Uno de los más grandes fracasos de una política pública se ha dado en la estructuración de los llamados sistemas masivos de transporte, sistemas integrados y sistemas estratégicos. Para el gobierno nacional era claro, incluso antes de la expedición de la Ley 310 de 1996 que en el sector había deficiencias en la planeación, control y estrategias para la prestación del servicio. Ausencia de indicadores operacionales, superposición y paralelismo en rutas, incumplimiento de normas y los principios del servicio, ausencia de procesos de selección y capacitación de conductores, baja rentabilidad económica, ineficiencias del sistema en operación que se trasladan al usuario en la tarifa, tarifas solo basadas en los consumos del vehículo y no considerando operaciones eficientes del equipo. Todo lo anterior llevaba a concluir que en las condiciones señaladas en que se desarrollaba la industria del transporte, se presentaba una considerable reducción de ingresos normales a los inversionistas, incremento de los costos de operación, informalidad y por ende una baja sostenibilidad del sistema.
No obstante ese conocimiento relevante del estado de cosas, el gobierno de la época apremió a todos los Alcaldes de Capitales a incorporarse a esa idea “luminosa”, sin tener en cuenta que las pérdidas del servicio eran asumidas por los transportadores constituyéndose en el mayor subsidio que los particulares otorgaban a los usuarios del transporte. El diseño de la nueva política estaba basado en definir una estructura financiera de los proyectos que fueran favorables a los intereses de la Nación y de las entidades que los adoptaran y administraran, y que garantizaran el cierre financiero y la sostenibilidad de la sociedad por acciones que será la titular de este tipo de sistema de transporte, en caso de hacerse un aporte de capital. La idea inicial era construir “un sistema de transporte masivo de pasajeros basado en buses inspirado en experiencias exitosas aplicadas en otras ciudades del mundo, como Curitiba y Porto Alegre, en Brasil. El Sistema se estructura en corredores troncales, con carriles destinados en forma exclusiva para la operación de buses articulados de alta capacidad. Esta red de corredores troncales se integra con rutas alimentadoras, operadas con buses de menor capacidad, para incrementar la cobertura del sistema. La conclusión de quienes impusieron ese modo de transportarse era que se alcanzaría el éxito, pero al final como lo demuestra la realidad, se trata de “un monumento destinado al fracaso”. Faltaron estudios más serios, más planificación del desarrollo de los proyectos y algo elemental: el control de la ilegalidad y de la informalidad en el transporte. A todo esto se agregó el aumento constante del mercado de motocicletas en Colombia, que desplazó usuarios del bus a ese modo individual de movilidad.
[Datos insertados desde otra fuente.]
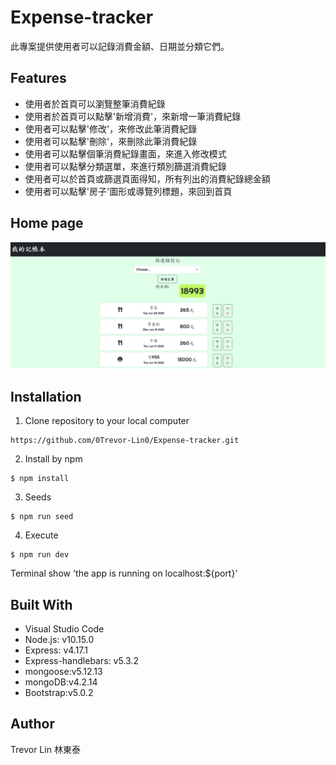 # Expense-tracker
此專案提供使用者可以記錄消費金額、日期並分類它們。

## Features
- 使用者於首頁可以瀏覽整筆消費紀錄
- 使用者於首頁可以點擊'新增消費'，來新增一筆消費紀錄
- 使用者可以點擊'修改'，來修改此筆消費紀錄
- 使用者可以點擊'刪除'，來刪除此筆消費紀錄
- 使用者可以點擊個筆消費紀錄畫面，來進入修改模式
- 使用者可以點擊分類選單，來進行類別篩選消費紀錄
- 使用者可以於首頁或篩選頁面得知，所有列出的消費紀錄總金額
- 使用者可以點擊'房子'圖形或導覽列標題，來回到首頁

## Home page

![image](https://github.com/0Trevor-Lin0/Expense-tracker/blob/main/public/img/Expense-tracker%20A12.png)

## Installation

1. Clone repository to your local computer
```
https://github.com/0Trevor-Lin0/Expense-tracker.git
```

2. Install by npm
```
$ npm install
```
3. Seeds
```
$ npm run seed
```

4. Execute
```
$ npm run dev
```
Terminal show 'the app is running on localhost:${port}'

## Built With
* Visual Studio Code 
* Node.js: v10.15.0
* Express: v4.17.1
* Express-handlebars: v5.3.2
* mongoose:v5.12.13
* mongoDB:v4.2.14
* Bootstrap:v5.0.2

## Author
Trevor Lin 林東泰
Si hay responsabilidad de que la política de movilidad urbana con base en dichos sistemas hubiera fracasado es del gobierno nacional, en cabeza de Andrés Pastrana, con el apoyo incondicional de Enrique Peñalosa Alcalde de Bogotá el primero en inaugurar el sistema Transmilenio, que se interesaron únicamente en asignar recursos para infraestructura urbana, de donde se derivaron jugosos contratos para las cementeras y para los amigos de los gobiernos de turno, pero los Municipios y Distritos como Bogotá que adoptaron la nueva tecnología de transporte han agotado sus finanzas aportando para unos elefantes blancos que nadie podrá rescatar, a menos que se cumpla lo que se dijo desde el principio, que los participantes como accionistas de las empresas creadas debían asumir todos los riesgos que significaba montar el sistema. No entiende uno por qué la Contraloría General no abre investigaciones fiscales por el detrimento patrimonial que se ha generado por ese mal negocio al que la Nación forzó a las entidades territoriales, que no tienen cómo aportar más a esa movilidad desafortunada. La Nación aportó al transporte masivo el 70% del costo, pero hoy en realidad, la Nación y algunos Bancos son los dueños de esos sistemas.